US Senate Passes Taiwan Travel Act
The US Senate passed the Taiwan Travel Act (HR535 Taiwan Travel Act) with no objections Wednesday, February 28. The legislation only needs President Donald Trump’s signature to become law.
[See previous article: US Congress Passes Taiwan Travel Act.]
The bill says it should be U.S. policy to allow officials at all levels to travel to Taiwan to meet their Taiwanese counterparts and permit high-level Taiwanese officials to enter the United States.
Taiwan’s Foreign Ministry thanked the United States for the unanimous support for the bill and for the U.S. government’s increasingly friendly and open attitude towards Taiwan.
“The Foreign Ministry will keep developing an even more substantive cooperative relationship with the United States, to promote both sides’ joint values and mutually-beneficial interests,” it said.
Taiwan’s Presidential Office said it sincerely thanks the United States Congress for its long-term firm support for Taiwan in various fields and will continue to develop a more solid and cooperative relationship with the United States. As a member of the international community, Taiwan will continue to develop a more solid and cooperative relationship with the United States and work together to contribute to the peace, stability and well-being of the region.

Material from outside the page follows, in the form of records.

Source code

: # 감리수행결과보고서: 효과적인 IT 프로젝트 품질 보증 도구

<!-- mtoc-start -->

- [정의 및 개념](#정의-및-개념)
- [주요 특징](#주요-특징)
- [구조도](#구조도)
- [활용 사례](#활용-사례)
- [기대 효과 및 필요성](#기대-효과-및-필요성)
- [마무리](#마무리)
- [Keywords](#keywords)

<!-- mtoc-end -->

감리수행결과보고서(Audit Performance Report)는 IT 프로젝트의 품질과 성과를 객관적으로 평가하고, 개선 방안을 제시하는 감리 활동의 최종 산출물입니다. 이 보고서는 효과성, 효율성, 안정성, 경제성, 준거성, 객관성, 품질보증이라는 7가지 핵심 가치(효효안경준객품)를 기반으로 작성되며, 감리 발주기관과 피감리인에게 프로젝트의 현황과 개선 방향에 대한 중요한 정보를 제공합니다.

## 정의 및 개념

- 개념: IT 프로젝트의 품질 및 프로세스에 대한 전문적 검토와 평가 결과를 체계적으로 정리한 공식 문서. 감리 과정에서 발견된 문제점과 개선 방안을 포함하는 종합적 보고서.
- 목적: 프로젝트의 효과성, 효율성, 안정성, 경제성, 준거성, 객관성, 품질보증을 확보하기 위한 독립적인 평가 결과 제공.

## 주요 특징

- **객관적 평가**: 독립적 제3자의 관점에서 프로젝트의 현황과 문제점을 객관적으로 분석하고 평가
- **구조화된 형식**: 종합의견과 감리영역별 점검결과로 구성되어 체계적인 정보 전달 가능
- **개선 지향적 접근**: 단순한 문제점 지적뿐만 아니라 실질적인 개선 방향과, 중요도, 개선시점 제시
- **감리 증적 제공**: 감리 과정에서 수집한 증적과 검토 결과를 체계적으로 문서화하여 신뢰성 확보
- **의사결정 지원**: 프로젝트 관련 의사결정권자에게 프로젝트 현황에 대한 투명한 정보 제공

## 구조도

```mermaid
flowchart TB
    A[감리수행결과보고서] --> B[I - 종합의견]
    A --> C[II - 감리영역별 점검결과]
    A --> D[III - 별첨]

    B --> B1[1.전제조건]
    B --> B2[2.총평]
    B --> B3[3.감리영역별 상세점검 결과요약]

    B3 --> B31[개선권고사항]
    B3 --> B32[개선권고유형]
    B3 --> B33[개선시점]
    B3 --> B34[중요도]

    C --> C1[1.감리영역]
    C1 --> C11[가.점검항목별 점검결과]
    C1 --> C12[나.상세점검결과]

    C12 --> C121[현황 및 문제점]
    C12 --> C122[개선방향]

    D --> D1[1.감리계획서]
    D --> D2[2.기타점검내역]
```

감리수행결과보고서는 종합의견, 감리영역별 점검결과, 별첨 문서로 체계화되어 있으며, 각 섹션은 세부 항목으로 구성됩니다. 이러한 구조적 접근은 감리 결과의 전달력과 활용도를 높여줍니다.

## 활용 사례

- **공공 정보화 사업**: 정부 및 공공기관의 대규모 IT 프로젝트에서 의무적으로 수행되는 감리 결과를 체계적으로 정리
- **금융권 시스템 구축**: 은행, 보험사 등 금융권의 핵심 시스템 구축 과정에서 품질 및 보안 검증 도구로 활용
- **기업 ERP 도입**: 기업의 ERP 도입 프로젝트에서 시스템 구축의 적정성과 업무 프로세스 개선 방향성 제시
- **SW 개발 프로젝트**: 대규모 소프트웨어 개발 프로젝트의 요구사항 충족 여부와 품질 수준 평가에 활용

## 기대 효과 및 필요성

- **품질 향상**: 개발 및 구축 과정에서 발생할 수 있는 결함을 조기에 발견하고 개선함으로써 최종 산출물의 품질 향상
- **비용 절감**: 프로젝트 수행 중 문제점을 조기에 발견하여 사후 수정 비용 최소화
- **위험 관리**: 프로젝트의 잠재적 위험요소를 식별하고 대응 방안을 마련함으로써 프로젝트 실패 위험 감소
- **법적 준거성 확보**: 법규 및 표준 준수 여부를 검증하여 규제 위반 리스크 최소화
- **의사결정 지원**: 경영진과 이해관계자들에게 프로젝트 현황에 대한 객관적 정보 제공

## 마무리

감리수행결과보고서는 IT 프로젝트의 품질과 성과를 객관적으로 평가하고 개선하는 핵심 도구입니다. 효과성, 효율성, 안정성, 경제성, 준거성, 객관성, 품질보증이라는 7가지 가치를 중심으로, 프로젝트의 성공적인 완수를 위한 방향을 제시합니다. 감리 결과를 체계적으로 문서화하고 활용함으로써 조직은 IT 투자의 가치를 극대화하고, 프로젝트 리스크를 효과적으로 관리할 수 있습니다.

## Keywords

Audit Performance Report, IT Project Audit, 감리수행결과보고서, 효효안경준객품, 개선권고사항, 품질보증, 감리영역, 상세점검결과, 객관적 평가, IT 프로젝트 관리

Formosan Association for Public Affairs (FAPA) president Mike Kuo (郭正光) told Taiwan’s Chinese-language media that the bill will remove obstacles to Taiwan’s top officials, including Tsai Ing-wen’s visits to Washington.
Chinese state-run Xinhua news agency reported earlier this month that China was “strongly dissatisfied” with the legislation, saying that some of its clauses violated the one-China principle under which it considers Taiwan a breakaway Chinese province.